I am glad that this research, at least, looked at self-reported health. Whether or not this measure matters to decision-makers remains to be seen.
There are many, many conditions that won’t show up in any big way; conditions that simply mean that people without insurance will suffer pain, illness, or disability while people with insurance get treatment for their migraines, depression, and knee pain. In other words, health insurance for many will increase medical care usage without the benefit of decreasing cost of chronic disease. We all want to see medical care dollar spending result in measurable savings from prevention/early treatment of chronic disease. Is a goal of less suffering worth pursuing (especially when the decision-makers are not the ones who are suffering and possibly not able to work because of an easily treated medical problem)?
Danny Muskardin
Physician
Eagan Minnesota, USA
Disclosure: None
July 25, 2011 • 11:50 PM
I am a bit surprised that such data is presented secondhand in the NEJM from a paper/abstract published elsewhere. The authors cite use of an RCT, however without review of the actual data & study design, I know that I would be quite guarded to consider any study which appears to rely on subjective data assessment from the study populations (e.g. survey data), as substantial enough from which to draw any specific conclusions.
Anthony Borzotta MD
Physician
Cincinnati Ohio, USA
Disclosure: None
July 26, 2011 • 10:25 AM
The uninsured live with chronic conditions until they become medical emergencies or until they obtain some means to pay for desired care. Therefore the introduction of insurance will lead to an early increase in utilization for correction of symptomatic chronic conditions, as well as screening for and identification of asymptomatic chronic conditions. Treating such active conditions will require ongoing, potentially lifetime care.

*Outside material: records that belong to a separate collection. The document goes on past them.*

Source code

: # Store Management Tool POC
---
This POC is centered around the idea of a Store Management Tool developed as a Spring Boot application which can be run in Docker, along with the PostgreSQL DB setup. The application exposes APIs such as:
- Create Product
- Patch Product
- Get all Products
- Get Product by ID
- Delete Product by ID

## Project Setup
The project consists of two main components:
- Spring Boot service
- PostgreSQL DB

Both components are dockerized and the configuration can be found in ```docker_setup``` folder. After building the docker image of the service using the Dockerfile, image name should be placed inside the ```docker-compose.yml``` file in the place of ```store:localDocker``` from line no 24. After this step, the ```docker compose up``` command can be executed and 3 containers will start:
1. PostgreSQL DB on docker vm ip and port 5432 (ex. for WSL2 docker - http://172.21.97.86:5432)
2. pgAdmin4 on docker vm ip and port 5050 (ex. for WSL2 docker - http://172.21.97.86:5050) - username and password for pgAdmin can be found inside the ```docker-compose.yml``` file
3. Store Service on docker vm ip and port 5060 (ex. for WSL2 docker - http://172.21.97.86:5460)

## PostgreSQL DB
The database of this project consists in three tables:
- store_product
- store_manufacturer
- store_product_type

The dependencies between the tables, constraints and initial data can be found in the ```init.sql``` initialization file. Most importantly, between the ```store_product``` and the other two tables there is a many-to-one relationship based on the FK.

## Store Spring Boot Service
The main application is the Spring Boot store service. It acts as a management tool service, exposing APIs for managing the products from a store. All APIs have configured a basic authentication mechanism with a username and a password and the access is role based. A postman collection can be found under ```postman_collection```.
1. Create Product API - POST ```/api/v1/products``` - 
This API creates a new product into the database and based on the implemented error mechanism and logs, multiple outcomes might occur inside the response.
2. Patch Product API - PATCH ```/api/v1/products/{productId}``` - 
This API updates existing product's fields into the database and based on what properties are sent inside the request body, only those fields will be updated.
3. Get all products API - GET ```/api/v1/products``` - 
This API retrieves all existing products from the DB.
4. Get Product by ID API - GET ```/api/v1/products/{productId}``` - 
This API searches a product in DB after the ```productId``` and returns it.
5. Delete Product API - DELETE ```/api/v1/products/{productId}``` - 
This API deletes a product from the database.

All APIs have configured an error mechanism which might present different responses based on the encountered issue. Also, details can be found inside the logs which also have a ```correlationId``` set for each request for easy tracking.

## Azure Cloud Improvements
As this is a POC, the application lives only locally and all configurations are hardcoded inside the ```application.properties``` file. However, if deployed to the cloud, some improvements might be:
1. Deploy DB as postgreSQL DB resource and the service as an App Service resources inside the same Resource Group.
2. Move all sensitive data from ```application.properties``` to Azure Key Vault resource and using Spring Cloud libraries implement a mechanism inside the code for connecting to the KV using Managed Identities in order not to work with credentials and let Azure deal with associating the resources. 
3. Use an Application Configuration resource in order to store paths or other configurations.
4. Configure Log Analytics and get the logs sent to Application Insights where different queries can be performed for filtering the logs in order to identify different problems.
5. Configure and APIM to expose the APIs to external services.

The study cannot comment upon prevention of disease. This is determinable only when enough time passes after screening begins for a statistically valid quantity of disease to appear in the control group and not in the group of interest. Since many of the more costly diseases are not individually preventable (absent environmental, lifestyle or genetic alteration), medical care will be required by many people to help them manage chronic conditions. This implies lifetime, or societal, committment to ongoing consumption of low-expense health care. More problematic is how to differentiate between need and desire for expensive care: between one man’s back ache and another’s crippling low back pain, between quality of life or length of life.
Allen R. Nissenson said,
August 25, 2011 @ 10:29 am
The real questions here are: Were families protected from “medical bankruptcy”- the answer was yes. Did patients have better health outcomes? Harder to prove, particularly if mortality was the only outcome endpoint. I would suggest that if preventative care increased one would expect real improvements in key health outcomes, but this would need to be proven.